_ACTIVITY:_
Everything from the line containing "potentially be integrated" through the line containing "Evaluating the predictive" in the listing below should be copied exactly, and nothing more.
═════ MATERIAL TO PROCESS ═════
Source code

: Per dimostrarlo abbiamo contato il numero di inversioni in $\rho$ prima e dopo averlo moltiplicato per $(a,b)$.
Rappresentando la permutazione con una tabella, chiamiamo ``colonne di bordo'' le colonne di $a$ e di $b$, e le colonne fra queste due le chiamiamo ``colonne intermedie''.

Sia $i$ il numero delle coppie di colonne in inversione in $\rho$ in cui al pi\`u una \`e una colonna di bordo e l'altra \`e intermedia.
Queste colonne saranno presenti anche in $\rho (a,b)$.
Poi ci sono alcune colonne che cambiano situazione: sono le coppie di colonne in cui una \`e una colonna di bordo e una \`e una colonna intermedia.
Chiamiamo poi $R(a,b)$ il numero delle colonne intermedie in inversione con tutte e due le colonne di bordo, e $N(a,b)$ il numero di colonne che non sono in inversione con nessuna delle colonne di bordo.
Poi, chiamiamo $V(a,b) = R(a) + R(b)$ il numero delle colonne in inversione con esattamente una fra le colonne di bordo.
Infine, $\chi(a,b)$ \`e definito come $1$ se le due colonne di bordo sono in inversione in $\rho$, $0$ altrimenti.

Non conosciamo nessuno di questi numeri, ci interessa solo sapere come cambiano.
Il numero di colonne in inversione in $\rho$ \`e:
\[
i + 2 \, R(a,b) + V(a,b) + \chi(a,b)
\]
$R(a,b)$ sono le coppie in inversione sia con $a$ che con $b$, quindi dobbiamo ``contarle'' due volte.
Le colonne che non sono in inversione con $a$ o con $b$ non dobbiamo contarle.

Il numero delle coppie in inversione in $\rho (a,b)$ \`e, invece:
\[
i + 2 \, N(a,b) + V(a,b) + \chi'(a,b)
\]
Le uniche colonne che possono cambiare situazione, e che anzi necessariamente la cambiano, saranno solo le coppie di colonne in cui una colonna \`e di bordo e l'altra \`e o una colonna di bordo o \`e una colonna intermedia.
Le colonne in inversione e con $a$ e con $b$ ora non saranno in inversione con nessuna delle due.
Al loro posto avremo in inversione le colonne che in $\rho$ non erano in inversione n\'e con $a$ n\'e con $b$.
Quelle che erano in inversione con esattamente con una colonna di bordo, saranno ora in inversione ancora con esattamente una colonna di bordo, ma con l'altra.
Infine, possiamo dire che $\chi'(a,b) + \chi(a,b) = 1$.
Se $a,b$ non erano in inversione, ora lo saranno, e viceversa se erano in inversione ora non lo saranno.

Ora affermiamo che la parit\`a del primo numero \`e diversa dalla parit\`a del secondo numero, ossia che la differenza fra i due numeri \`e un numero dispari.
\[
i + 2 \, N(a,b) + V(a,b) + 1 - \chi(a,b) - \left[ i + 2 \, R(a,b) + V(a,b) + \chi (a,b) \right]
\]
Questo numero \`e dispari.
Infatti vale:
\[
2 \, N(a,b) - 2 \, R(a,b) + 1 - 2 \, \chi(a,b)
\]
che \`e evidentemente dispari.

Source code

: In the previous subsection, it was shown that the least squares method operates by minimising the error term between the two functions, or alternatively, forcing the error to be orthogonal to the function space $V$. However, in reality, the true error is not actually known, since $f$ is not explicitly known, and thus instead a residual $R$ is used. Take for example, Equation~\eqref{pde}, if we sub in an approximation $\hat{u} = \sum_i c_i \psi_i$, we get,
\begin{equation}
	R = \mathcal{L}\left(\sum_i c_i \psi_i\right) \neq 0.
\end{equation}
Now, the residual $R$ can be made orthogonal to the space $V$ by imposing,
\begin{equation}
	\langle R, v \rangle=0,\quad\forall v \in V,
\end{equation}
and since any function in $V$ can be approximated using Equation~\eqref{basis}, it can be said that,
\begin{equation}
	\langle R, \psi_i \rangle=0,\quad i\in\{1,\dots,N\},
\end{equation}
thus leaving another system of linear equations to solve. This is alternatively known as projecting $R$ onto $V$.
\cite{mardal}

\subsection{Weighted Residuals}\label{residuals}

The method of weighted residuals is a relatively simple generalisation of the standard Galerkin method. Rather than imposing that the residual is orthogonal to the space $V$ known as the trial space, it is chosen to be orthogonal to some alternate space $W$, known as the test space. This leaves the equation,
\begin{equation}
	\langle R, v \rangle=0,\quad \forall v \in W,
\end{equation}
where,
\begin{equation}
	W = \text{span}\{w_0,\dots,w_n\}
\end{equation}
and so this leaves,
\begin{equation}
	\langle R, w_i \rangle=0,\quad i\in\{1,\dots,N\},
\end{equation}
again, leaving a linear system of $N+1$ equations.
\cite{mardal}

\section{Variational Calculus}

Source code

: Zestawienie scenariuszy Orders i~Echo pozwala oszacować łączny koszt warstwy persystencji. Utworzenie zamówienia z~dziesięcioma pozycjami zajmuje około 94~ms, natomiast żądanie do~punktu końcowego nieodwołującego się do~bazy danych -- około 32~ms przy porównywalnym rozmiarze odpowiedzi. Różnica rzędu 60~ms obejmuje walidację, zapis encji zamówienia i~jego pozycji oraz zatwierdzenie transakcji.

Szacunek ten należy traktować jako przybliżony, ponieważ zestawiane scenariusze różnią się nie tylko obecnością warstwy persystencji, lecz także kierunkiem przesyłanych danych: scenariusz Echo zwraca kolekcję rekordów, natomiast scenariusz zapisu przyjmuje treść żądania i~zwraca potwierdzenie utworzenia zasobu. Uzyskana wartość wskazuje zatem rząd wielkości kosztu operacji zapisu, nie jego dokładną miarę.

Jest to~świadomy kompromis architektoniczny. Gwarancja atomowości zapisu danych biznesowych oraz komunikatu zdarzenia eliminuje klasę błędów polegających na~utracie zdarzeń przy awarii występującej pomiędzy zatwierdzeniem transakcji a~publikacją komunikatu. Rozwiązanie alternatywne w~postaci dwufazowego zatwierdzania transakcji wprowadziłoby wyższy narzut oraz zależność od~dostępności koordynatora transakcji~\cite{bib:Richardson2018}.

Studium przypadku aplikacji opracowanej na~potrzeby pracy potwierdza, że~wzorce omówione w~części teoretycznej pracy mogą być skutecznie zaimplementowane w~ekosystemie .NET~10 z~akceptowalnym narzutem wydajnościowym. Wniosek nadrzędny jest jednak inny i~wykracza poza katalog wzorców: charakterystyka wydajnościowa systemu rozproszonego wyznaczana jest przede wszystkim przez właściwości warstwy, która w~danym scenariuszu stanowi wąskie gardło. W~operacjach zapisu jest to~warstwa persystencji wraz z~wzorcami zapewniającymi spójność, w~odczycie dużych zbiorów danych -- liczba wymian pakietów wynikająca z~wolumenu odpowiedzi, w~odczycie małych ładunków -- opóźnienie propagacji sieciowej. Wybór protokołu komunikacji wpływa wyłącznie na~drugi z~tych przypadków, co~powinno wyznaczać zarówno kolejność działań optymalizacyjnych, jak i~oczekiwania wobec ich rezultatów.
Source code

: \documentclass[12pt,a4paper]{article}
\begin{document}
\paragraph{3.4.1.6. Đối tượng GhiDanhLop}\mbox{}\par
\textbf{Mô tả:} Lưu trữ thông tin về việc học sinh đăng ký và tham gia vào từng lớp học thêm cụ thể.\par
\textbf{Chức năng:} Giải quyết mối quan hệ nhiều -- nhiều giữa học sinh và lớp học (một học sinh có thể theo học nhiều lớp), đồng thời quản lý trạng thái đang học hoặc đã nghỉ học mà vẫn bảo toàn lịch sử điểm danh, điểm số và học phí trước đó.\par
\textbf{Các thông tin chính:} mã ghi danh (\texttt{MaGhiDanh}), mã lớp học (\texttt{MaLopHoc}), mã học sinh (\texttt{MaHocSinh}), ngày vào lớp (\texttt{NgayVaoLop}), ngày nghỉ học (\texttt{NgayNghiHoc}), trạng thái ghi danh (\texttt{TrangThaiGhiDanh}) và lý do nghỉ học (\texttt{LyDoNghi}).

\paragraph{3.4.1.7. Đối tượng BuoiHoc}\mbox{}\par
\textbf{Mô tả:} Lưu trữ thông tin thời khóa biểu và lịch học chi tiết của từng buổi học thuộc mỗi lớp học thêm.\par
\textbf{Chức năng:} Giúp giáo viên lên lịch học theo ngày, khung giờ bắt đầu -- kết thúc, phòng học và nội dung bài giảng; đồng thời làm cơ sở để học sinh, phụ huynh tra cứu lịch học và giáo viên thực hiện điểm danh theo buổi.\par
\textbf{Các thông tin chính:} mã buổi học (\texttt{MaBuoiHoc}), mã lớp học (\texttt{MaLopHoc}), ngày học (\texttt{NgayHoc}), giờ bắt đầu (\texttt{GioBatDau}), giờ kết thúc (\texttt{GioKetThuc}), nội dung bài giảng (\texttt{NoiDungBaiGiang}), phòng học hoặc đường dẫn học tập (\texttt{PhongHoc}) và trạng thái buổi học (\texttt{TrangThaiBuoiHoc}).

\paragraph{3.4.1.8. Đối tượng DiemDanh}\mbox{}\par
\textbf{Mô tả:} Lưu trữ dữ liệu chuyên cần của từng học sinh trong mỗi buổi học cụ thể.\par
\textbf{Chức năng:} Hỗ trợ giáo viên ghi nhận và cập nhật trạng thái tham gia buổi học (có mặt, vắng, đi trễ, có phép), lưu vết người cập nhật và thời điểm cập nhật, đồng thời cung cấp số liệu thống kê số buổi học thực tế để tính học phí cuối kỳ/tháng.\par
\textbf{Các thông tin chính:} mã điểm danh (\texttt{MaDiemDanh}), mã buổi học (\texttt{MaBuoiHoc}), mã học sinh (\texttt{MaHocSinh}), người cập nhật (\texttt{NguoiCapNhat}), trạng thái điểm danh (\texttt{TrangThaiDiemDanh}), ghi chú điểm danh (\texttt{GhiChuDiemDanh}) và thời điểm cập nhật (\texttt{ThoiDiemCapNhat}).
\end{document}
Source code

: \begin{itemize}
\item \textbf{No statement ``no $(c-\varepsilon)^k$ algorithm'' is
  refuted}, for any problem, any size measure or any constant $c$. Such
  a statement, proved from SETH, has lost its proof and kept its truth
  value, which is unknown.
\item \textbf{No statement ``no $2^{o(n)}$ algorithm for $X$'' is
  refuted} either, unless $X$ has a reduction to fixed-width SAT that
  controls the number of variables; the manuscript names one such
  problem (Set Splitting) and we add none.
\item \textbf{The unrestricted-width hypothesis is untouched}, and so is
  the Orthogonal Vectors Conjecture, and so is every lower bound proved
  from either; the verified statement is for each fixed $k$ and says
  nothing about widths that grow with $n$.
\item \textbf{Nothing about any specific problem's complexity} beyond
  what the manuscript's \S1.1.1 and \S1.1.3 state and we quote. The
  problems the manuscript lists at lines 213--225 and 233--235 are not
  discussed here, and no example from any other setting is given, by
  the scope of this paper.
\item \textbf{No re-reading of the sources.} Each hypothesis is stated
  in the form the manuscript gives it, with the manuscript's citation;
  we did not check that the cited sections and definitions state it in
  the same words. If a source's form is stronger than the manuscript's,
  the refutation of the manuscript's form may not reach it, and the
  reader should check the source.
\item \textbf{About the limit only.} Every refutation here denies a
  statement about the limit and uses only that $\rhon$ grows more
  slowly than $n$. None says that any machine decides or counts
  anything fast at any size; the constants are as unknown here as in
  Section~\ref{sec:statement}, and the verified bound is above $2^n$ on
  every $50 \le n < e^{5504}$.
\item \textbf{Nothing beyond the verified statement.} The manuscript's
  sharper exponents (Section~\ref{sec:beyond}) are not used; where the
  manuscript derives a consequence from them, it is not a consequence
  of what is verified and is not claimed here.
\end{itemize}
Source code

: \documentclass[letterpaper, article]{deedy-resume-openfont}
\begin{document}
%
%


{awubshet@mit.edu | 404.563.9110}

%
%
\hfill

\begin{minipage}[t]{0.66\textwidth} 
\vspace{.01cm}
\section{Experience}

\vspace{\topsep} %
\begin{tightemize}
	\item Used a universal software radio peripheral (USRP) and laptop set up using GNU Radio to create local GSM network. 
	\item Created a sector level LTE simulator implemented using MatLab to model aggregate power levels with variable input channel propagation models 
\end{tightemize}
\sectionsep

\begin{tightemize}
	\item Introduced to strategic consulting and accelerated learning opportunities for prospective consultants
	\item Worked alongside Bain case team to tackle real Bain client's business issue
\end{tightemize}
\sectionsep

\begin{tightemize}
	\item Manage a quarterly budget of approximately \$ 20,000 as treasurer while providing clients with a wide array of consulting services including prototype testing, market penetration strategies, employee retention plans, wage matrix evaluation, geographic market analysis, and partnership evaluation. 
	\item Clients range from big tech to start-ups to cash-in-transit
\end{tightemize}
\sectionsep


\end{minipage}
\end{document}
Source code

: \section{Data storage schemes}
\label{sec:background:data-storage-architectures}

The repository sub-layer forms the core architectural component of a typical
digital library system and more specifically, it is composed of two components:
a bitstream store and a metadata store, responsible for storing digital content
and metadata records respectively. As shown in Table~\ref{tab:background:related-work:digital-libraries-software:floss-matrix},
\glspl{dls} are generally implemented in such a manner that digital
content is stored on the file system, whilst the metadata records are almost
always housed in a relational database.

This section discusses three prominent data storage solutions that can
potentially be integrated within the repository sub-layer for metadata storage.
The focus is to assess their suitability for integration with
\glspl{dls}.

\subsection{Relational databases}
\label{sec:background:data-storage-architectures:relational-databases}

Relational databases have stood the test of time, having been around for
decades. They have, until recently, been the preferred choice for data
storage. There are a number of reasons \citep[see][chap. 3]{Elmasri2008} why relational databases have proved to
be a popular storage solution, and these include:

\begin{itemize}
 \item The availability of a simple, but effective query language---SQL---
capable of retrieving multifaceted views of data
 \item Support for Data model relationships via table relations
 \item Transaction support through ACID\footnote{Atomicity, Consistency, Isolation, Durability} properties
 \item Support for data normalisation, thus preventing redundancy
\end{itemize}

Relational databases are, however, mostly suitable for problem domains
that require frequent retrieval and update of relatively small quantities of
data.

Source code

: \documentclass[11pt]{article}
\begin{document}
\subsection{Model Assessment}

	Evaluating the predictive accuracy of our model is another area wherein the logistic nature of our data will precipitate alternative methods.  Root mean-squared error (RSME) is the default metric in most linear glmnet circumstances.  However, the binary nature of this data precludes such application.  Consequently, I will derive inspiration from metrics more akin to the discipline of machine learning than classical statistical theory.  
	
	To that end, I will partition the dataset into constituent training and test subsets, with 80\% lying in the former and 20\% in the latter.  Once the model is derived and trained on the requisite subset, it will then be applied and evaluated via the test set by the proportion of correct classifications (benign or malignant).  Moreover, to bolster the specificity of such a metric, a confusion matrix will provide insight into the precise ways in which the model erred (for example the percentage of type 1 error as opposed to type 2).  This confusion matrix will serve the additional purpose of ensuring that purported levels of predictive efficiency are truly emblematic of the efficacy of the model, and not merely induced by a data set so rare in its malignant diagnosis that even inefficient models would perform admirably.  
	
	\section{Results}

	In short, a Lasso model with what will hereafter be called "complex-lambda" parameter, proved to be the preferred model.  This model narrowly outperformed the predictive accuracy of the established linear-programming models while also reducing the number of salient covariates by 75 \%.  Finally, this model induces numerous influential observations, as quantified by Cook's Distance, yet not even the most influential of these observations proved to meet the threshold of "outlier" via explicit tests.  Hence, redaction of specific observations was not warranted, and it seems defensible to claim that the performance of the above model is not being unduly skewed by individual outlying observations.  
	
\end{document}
═════
_OUTPUT FOR THIS TASK:_
potentially be integrated within the repository sub-layer for metadata storage.
The focus is to assess their suitability for integration with
\glspl{dls}.

\subsection{Relational databases}
\label{sec:background:data-storage-architectures:relational-databases}

Relational databases have stood the test of time, having been around for
decades. They have, until recently, been the preferred choice for data
storage. There are a number of reasons \citep[see][chap. 3]{Elmasri2008} why relational databases have proved to
be a popular storage solution, and these include:

\begin{itemize}
 \item The availability of a simple, but effective query language---SQL---
capable of retrieving multifaceted views of data
 \item Support for Data model relationships via table relations
 \item Transaction support through ACID\footnote{Atomicity, Consistency, Isolation, Durability} properties
 \item Support for data normalisation, thus preventing redundancy
\end{itemize}

Relational databases are, however, mostly suitable for problem domains
that require frequent retrieval and update of relatively small quantities of
data.

Source code

: \documentclass[11pt]{article}
\begin{document}
\subsection{Model Assessment}

	Evaluating the predictive accuracy of our model is another area wherein the logistic nature of our data will precipitate alternative methods.  Root mean-squared error (RSME) is the default metric in most linear glmnet circumstances.  However, the binary nature of this data precludes such application.  Consequently, I will derive inspiration from metrics more akin to the discipline of machine learning than classical statistical theory.  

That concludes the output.